A Volumetric Privacy Measure for Dynamical Systems With Bounded Disturbance
Chuanghong Weng, Ehsan Nekouei
TL;DR
The paper addresses privacy in dynamical systems subject to bounded disturbances by introducing a volumetric privacy measure based on the volume of the private-state uncertainty set Vol(Y_{k|k}). It develops interval-analysis and (optionally) constrained convex generator approaches to bound privacy leakage and links leakage to information gain from observations. An optimization-based privacy filter is proposed that randomizes and refines observations via a linear program to maximize Vol(Y_{k|k}) under a utility constraint Vol(M^x_{k|k}) ≤ ε^x. The method is demonstrated on a production-inventory case study, showing improved robustness against inference attacks and outperformance of additive-noise and quantization baselines.
Abstract
In this paper, we first present a volumetric privacy measure for dynamical systems with bounded disturbances, wherein the states of the system contain private information and an adversary with access to sensor measurements attempts to infer the set of potential values of the private information.

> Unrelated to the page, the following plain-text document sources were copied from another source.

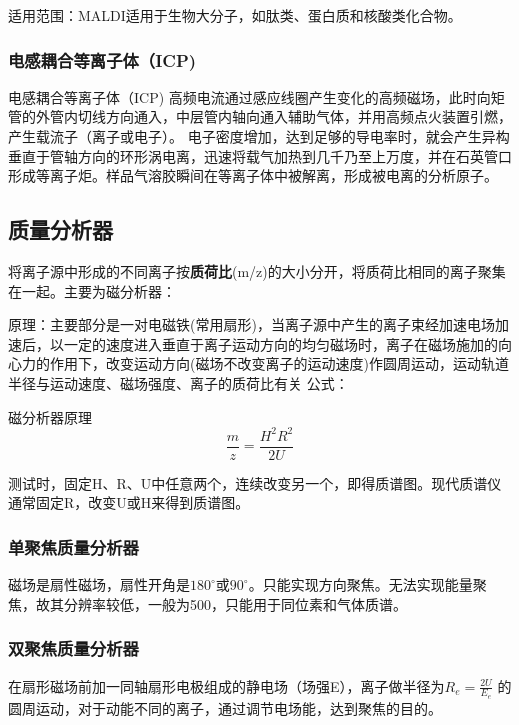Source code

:     适用范围：MALDI适用于生物大分子，如肽类、蛋白质和核酸类化合物。

\subsubsection*{电感耦合等离子体（ICP)}
    \begin{definition*}{电感耦合等离子体（ICP)}
        高频电流通过感应线圈产生变化的高频磁场，此时向矩管的外管内切线方向通入，中层管内轴向通入辅助气体，并用高频点火装置引燃，产生载流子（离子或电子）。 电子密度增加，达到足够的导电率时，就会产生异构垂直于管轴方向的环形涡电离，迅速将载气加热到几千乃至上万度，并在石英管口形成等离子炬。样品气溶胶瞬间在等离子体中被解离，形成被电离的分析原子。
    \end{definition*}


\subsection{质量分析器}
将离子源中形成的不同离子按\textbf{质荷比}(m/z)的大小分开，将质荷比相同的离子聚集在一起。主要为磁分析器：

原理：主要部分是一对电磁铁(常用扇形)，当离子源中产生的离子束经加速电场加速后，以一定的速度进入垂直于离子运动方向的均匀磁场时，离子在磁场施加的向
心力的作用下，改变运动方向(磁场不改变离子的运动速度)作圆周运动，运动轨道半径与运动速度、磁场强度、离子的质荷比有关
公式：
\begin{theorem*}{磁分析器原理}
    \begin{equation*}
        \frac{m}{z}=\frac{H^{2}R^{2}}{2U}
    \end{equation*}
\end{theorem*}

测试时，固定H、R、U中任意两个，连续改变另一个，即得质谱图。现代质谱仪通常固定R，改变U或H来得到质谱图。
\subsubsection*{单聚焦质量分析器}
磁场是扇性磁场，扇性开角是$180^{\circ}$或$90^{\circ}$。只能实现方向聚焦。无法实现能量聚焦，故其分辨率较低，一般为500，只能用于同位素和气体质谱。
\subsubsection*{双聚焦质量分析器}
在扇形磁场前加一同轴扇形电极组成的静电场（场强E），离子做半径为$R_{e}=\frac{2U}{E_{e}}$
的圆周运动，对于动能不同的离子，通过调节电场能，达到聚焦的目的。

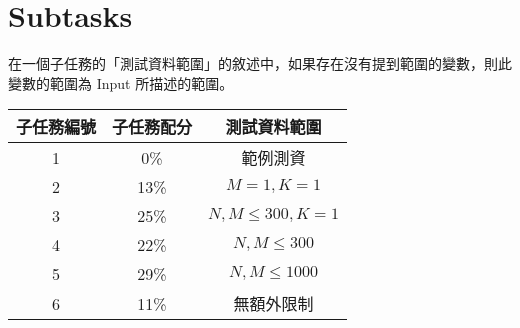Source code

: \documentclass[11pt,a4paper]{article}
\begin{document}
\section*{Subtasks}

在一個子任務的「測試資料範圍」的敘述中，如果存在沒有提到範圍的變數，則此變數的範圍為 Input 所描述的範圍。

\begin{center}
 \begin{tabular}{||c c c||} 
 \hline
 子任務編號 & 子任務配分 & 測試資料範圍 \\  
 \hline
 \hline
 1 & 0\% & 範例測資 \\ 
 \hline
 2 & 13\% & $M =  1 , K = 1 $ \\
 \hline 
 3 & 25\% & $N, M \le  300, K = 1$ \\
 \hline
 4 & 22\% & $N, M \le  300$ \\
 \hline
 5 & 29\% & $N, M \le 1000$ \\
 \hline
 6 & 11\% & 無額外限制 \\
 \hline

\end{tabular}
\end{center}
\end{document}
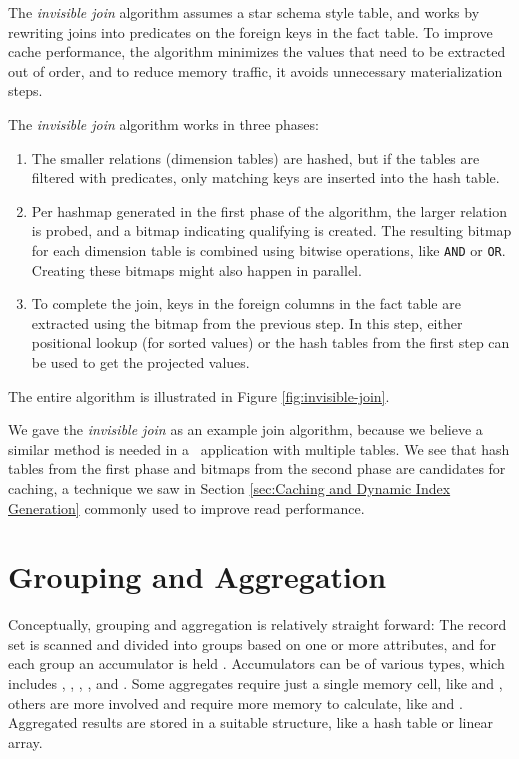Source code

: The \textit{invisible join} algorithm assumes a star schema style table, and works by rewriting joins into predicates on the foreign keys in the fact table. To improve cache performance, the algorithm minimizes the values that need to be extracted out of order, and to reduce memory traffic, it avoids unnecessary materialization steps. 

The \textit{invisible join} algorithm works in three phases:
\begin{enumerate}
  \item The smaller relations (dimension tables) are hashed, but if the tables are filtered with predicates, only matching keys are inserted into the hash table.
  \item Per hashmap generated in the first phase of the algorithm, the larger relation is probed, and a bitmap indicating qualifying is created. The resulting bitmap for each dimension table is combined using bitwise operations, like \texttt{AND} or \texttt{OR}. Creating these bitmaps might also happen in parallel. 
  \item To complete the join, keys in the foreign columns in the fact table are extracted using the bitmap from the previous step. In this step, either positional lookup (for sorted values) or the hash tables from the first step can be used to get the projected values.
\end{enumerate}
The entire algorithm is illustrated in Figure \ref{fig:invisible-join}.

We gave the \textit{invisible join} as an example join algorithm, because we believe a similar method is needed in a \bd~application with multiple tables. We see that hash tables from the first phase and bitmaps from the second phase are candidates for caching, a technique we saw in Section \ref{sec:Caching and Dynamic Index Generation} commonly used to improve read performance.



\section{Grouping and Aggregation}
\label{sec:Grouping and Aggregation}
Conceptually, grouping and aggregation is relatively straight forward: The record set is scanned and divided into groups based on one or more attributes, and for each group an accumulator is held \cite{Bratbergsengen2015-ed}. Accumulators can be of various types, which includes , , , , and . Some aggregates require just a single memory cell, like  and , others are more involved and require more memory to calculate, like  and . Aggregated results are stored in a suitable structure, like a hash table or linear array.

Under the proposed privacy measure, the volume of the uncertainty set of the adversary given the sensor measurements is considered as the privacy level of the system. We next characteristic the time evolution of the proposed privacy measure and study its properties for a particular system with both public and private states, where a set containing the public state is shared as the observation. Approximate set-membership estimation techniques are developed to compute the private-state uncertainty set, and the properties of the privacy measure are analyzed, demonstrating that the uncertainty reduction of the adversary is bounded by the information gain from the observation set. Furthermore, an optimization-based privacy filter design problem is formulated, employing randomization and linear programming to enhance the privacy level. The effectiveness of the proposed approach is validated through a production-inventory case study. Results show that the optimal privacy filter significantly improves robustness against inference attacks and outperforms two baseline mechanisms based on additive noise and quantization.